Re: [PATCH v4] perf test: Introduce script for Arm CoreSight testing

From: Suzuki K Poulose
Date: Wed Aug 12 2020 - 12:55:05 EST


Hi Leo,

On 08/06/2020 08:02 AM, Leo Yan wrote:
We need a simple method to test Perf with Arm CoreSight drivers, this
could be used for smoke testing when new patch is coming for perf or
CoreSight drivers, and we also can use the test to confirm if the
CoreSight has been enabled successfully on new platforms.

This patch introduces the shell script test_arm_coresight.sh which is
under the 'pert test' framework. This script provides three testing
scenarios:

Thank you for this testcase. It is a very good tool for people
check their system for CoreSight driver functionality.


Test scenario 1: traverse all possible paths between source and sink

For traversing possible paths, simply to say, the testing rationale
is source oriented testing, it traverses every source (now only refers
to ETM device) and test its all possible sinks. To search the complete
paths from one specific source to its sinks, this patch relies on the
sysfs '/sys/bus/coresight/devices/devX/out:Y' for depth-first search
(DFS) for iteration connected device nodes, if the output device is
detected as one of ETR, ETF, or ETB types then it will test trace data


Please see my suggestion below, to use "enable_sink" as an indicator
for a sink device.

recording and decoding for this PMU device.

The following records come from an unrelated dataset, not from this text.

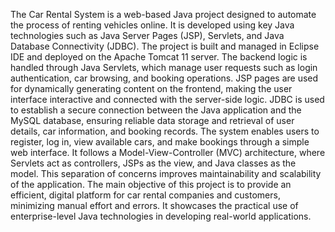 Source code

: The Car Rental System is a web-based Java project designed to automate the process of 
renting vehicles online. It is developed using key Java technologies such as Java Server 
Pages (JSP), Servlets, and Java Database Connectivity (JDBC). The project is built and 
managed in Eclipse IDE and deployed on the Apache Tomcat 11 server. 
The backend logic is handled through Java Servlets, which manage user requests such 
as login authentication, car browsing, and booking operations. JSP pages are used for 
dynamically generating content on the frontend, making the user interface interactive 
and connected with the server-side logic. JDBC is used to establish a secure connection 
between the Java application and the MySQL database, ensuring reliable data storage 
and retrieval of user details, car information, and booking records. 
The system enables users to register, log in, view available cars, and make bookings 
through a simple web interface. It follows a Model-View-Controller (MVC) 
architecture, where Servlets act as controllers, JSPs as the view, and Java classes as the 
model. This separation of concerns improves maintainability and scalability of the 
application. 
The main objective of this project is to provide an efficient, digital platform for car 
rental companies and customers, minimizing manual effort and errors. It showcases the 
practical use of enterprise-level Java technologies in developing real-world applications. 
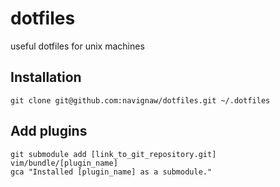 dotfiles
========

useful dotfiles for unix machines

Installation
--------

    git clone git@github.com:navignaw/dotfiles.git ~/.dotfiles


Add plugins
--------

    git submodule add [link_to_git_repository.git] vim/bundle/[plugin_name]
    gca "Installed [plugin_name] as a submodule."
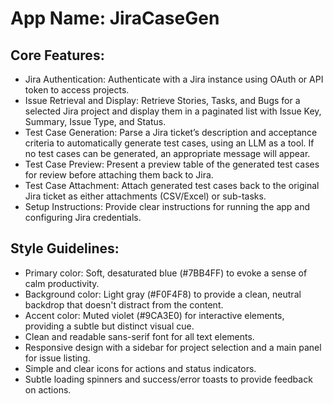 # **App Name**: JiraCaseGen

## Core Features:

- Jira Authentication: Authenticate with a Jira instance using OAuth or API token to access projects.
- Issue Retrieval and Display: Retrieve Stories, Tasks, and Bugs for a selected Jira project and display them in a paginated list with Issue Key, Summary, Issue Type, and Status.
- Test Case Generation: Parse a Jira ticket’s description and acceptance criteria to automatically generate test cases, using an LLM as a tool. If no test cases can be generated, an appropriate message will appear.
- Test Case Preview: Present a preview table of the generated test cases for review before attaching them back to Jira.
- Test Case Attachment: Attach generated test cases back to the original Jira ticket as either attachments (CSV/Excel) or sub-tasks.
- Setup Instructions: Provide clear instructions for running the app and configuring Jira credentials.

## Style Guidelines:

- Primary color: Soft, desaturated blue (#7BB4FF) to evoke a sense of calm productivity.
- Background color: Light gray (#F0F4F8) to provide a clean, neutral backdrop that doesn't distract from the content.
- Accent color: Muted violet (#9CA3E0) for interactive elements, providing a subtle but distinct visual cue.
- Clean and readable sans-serif font for all text elements.
- Responsive design with a sidebar for project selection and a main panel for issue listing.
- Simple and clear icons for actions and status indicators.
- Subtle loading spinners and success/error toasts to provide feedback on actions. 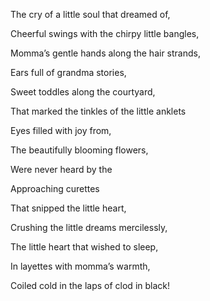 The cry of a little soul that dreamed of,

Cheerful swings with the chirpy little bangles,

Momma’s gentle hands along the hair strands,

Ears full of grandma stories,

Sweet toddles along the courtyard,

That marked the tinkles of the little anklets

Eyes filled with joy from,

The beautifully blooming flowers,

Were never heard by the 

Approaching curettes

That snipped the little heart,

Crushing the little dreams mercilessly,

The little heart that wished to sleep,

In layettes with momma’s warmth,

Coiled cold in the laps of clod in black!
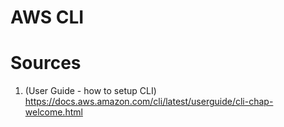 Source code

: # AWS CLI

# Sources

1. (User Guide - how to setup CLI) https://docs.aws.amazon.com/cli/latest/userguide/cli-chap-welcome.html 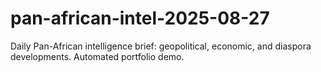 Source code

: # pan-african-intel-2025-08-27
Daily Pan-African intelligence brief: geopolitical, economic, and diaspora developments. Automated portfolio demo.
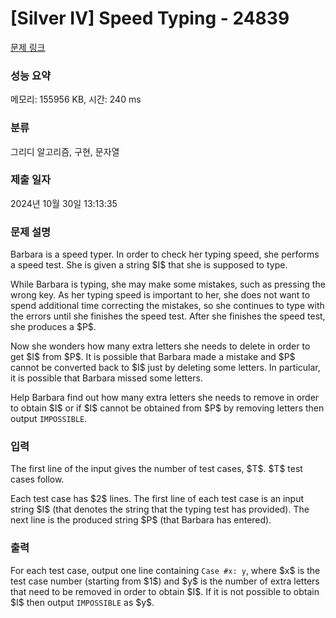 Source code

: # [Silver IV] Speed Typing - 24839 

[문제 링크](https://www.acmicpc.net/problem/24839) 

### 성능 요약

메모리: 155956 KB, 시간: 240 ms

### 분류

그리디 알고리즘, 구현, 문자열

### 제출 일자

2024년 10월 30일 13:13:35

### 문제 설명

<p>Barbara is a speed typer. In order to check her typing speed, she performs a speed test. She is given a string $I$ that she is supposed to type.</p>

<p>While Barbara is typing, she may make some mistakes, such as pressing the wrong key. As her typing speed is important to her, she does not want to spend additional time correcting the mistakes, so she continues to type with the errors until she finishes the speed test. After she finishes the speed test, she produces a $P$.</p>

<p>Now she wonders how many extra letters she needs to delete in order to get $I$ from $P$. It is possible that Barbara made a mistake and $P$ cannot be converted back to $I$ just by deleting some letters. In particular, it is possible that Barbara missed some letters.</p>

<p>Help Barbara find out how many extra letters she needs to remove in order to obtain $I$ or if $I$ cannot be obtained from $P$ by removing letters then output <code>IMPOSSIBLE</code>.</p>

### 입력 

 <p>The first line of the input gives the number of test cases, $T$. $T$ test cases follow.</p>

<p>Each test case has $2$ lines. The first line of each test case is an input string $I$ (that denotes the string that the typing test has provided). The next line is the produced string $P$ (that Barbara has entered).</p>

### 출력 

 <p>For each test case, output one line containing <code>Case #x: y</code>, where $x$ is the test case number (starting from $1$) and $y$ is the number of extra letters that need to be removed in order to obtain $I$. If it is not possible to obtain $I$ then output <code>IMPOSSIBLE</code> as $y$.</p>


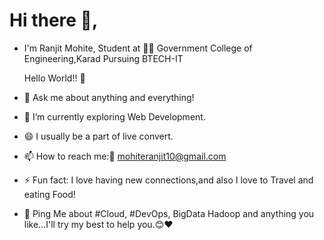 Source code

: # Hi there 👋,

- I'm Ranjit Mohite, Student at 👨‍💻 Government College of Engineering,Karad Pursuing BTECH-IT


  Hello World!! 🤔
- 💬 Ask me about anything and everything!
- 🌱 I’m currently exploring Web Development.
- 😄 I usually be a part of live convert.
- 📫 How to reach me:📧 mohiteranjit10@gmail.com
- ⚡ Fun fact: I love having new connections,and also I love to Travel and eating Food!
- 💬 Ping Me about #Cloud, #DevOps, BigData Hadoop and anything you like...I'll try my best to help you.😊❤

 
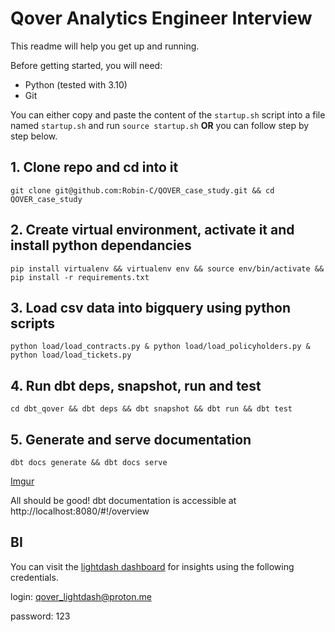 # Qover Analytics Engineer Interview

This readme will help you get up and running.

Before getting started, you will need:

* Python (tested with 3.10)
* Git

You can either copy and paste the content of the `startup.sh` script into a file named `startup.sh` and run `source startup.sh` **OR** you can follow step by step below.

## 1. Clone repo and cd into it
`git clone git@github.com:Robin-C/QOVER_case_study.git && cd QOVER_case_study`

## 2. Create virtual environment, activate it and install python dependancies
`pip install virtualenv && virtualenv env && source env/bin/activate && pip install -r requirements.txt`

## 3. Load csv data into bigquery using python scripts
`python load/load_contracts.py & python load/load_policyholders.py & python load/load_tickets.py`

## 4. Run dbt deps, snapshot, run and test
`cd dbt_qover && dbt deps && dbt snapshot && dbt run && dbt test`

## 5. Generate and serve documentation
`dbt docs generate && dbt docs serve`

[Imgur](https://imgur.com/tM6iYUF)

All should be good! dbt documentation is accessible at http://localhost:8080/#!/overview

## BI

You can visit the [lightdash dashboard](https://app.lightdash.cloud/projects/6fe464fe-bf62-4699-a116-5b8476651ee6/dashboards/f660d13a-cc69-4ce1-8daf-453dfbbcad07/view) for insights using the following credentials.

login: qover_lightdash@proton.me

password: 123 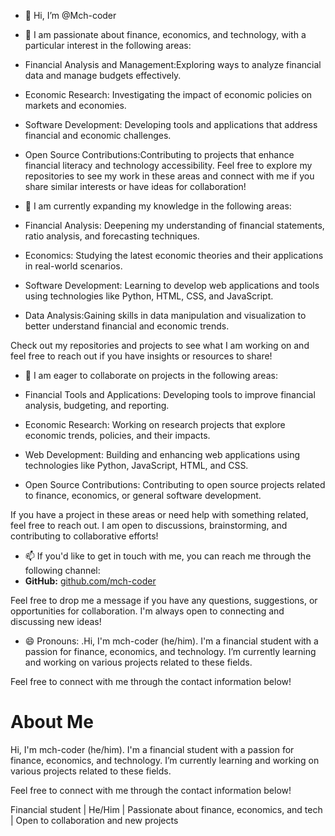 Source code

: - 👋 Hi, I’m @Mch-coder
- 👀 I am passionate about finance, economics, and technology, with a particular interest in the following areas:
- Financial Analysis and Management:Exploring ways to analyze financial data and manage budgets effectively.
- Economic Research: Investigating the impact of economic policies on markets and economies.
- Software Development: Developing tools and applications that address financial and economic challenges.
- Open Source Contributions:Contributing to projects that enhance financial literacy and technology accessibility.
Feel free to explore my repositories to see my work in these areas and connect with me if you share similar interests or have ideas for collaboration!
- 🌱 I am currently expanding my knowledge in the following areas:

- Financial Analysis: Deepening my understanding of financial statements, ratio analysis, and forecasting techniques.
- Economics: Studying the latest economic theories and their applications in real-world scenarios.
- Software Development: Learning to develop web applications and tools using technologies like Python, HTML, CSS, and JavaScript.
- Data Analysis:Gaining skills in data manipulation and visualization to better understand financial and economic trends.

Check out my repositories and projects to see what I am working on and feel free to reach out if you have insights or resources to share!


- 💞️ I am eager to collaborate on projects in the following areas:

- Financial Tools and Applications: Developing tools to improve financial analysis, budgeting, and reporting.
- Economic Research: Working on research projects that explore economic trends, policies, and their impacts.
- Web Development: Building and enhancing web applications using technologies like Python, JavaScript, HTML, and CSS.
- Open Source Contributions: Contributing to open source projects related to finance, economics, or general software development.

If you have a project in these areas or need help with something related, feel free to reach out. I am open to discussions, brainstorming, and contributing to collaborative efforts!


- 📫 If you'd like to get in touch with me, you can reach me through the following channel:
- **GitHub:** [github.com/mch-coder](https://github.com/mch-coder)

Feel free to drop me a message if you have any questions, suggestions, or opportunities for collaboration. I'm always open to connecting and discussing new ideas!


- 😄 Pronouns: .Hi, I'm mch-coder (he/him). I'm a financial student with a passion for finance, economics, and technology. I’m currently learning and working on various projects related to these fields.

Feel free to connect with me through the contact information below!

# About Me

Hi, I'm mch-coder (he/him). I'm a financial student with a passion for finance, economics, and technology. I’m currently learning and working on various projects related to these fields.

Feel free to connect with me through the contact information below!

Financial student | He/Him | Passionate about finance, economics, and tech | Open to collaboration and new projects




<!---
Mch-coder/Mch-coder is a ✨ special ✨ repository because its `README.md` (this file) appears on your GitHub profile.
You can click the Preview link to take a look at your changes.
--->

The script runs three output testings for every trace data:
- Test branch samples dumping with 'perf script' command;
- Test branch samples reporting with 'perf report' command;
- Use option '--itrace=i1000i' to insert synthesized instructions events
and the script will check if perf can output the percentage value
successfully based on the instruction samples.

Test scenario 2: CPU wide mode test
> For CPU wide mode testing, it passes option '-a' to perf tool to enable
tracing on all CPUs, so it's hard to say which program will be traced.

Isn't this system-wide, when you trace all CPUs ? In CPU wide mode,
you specify a list of CPUs (-C ?). I always get confused here.

But perf tool itself contributes much overload in this case, so it will
parse trace data and check if process 'perf' can be detected or not.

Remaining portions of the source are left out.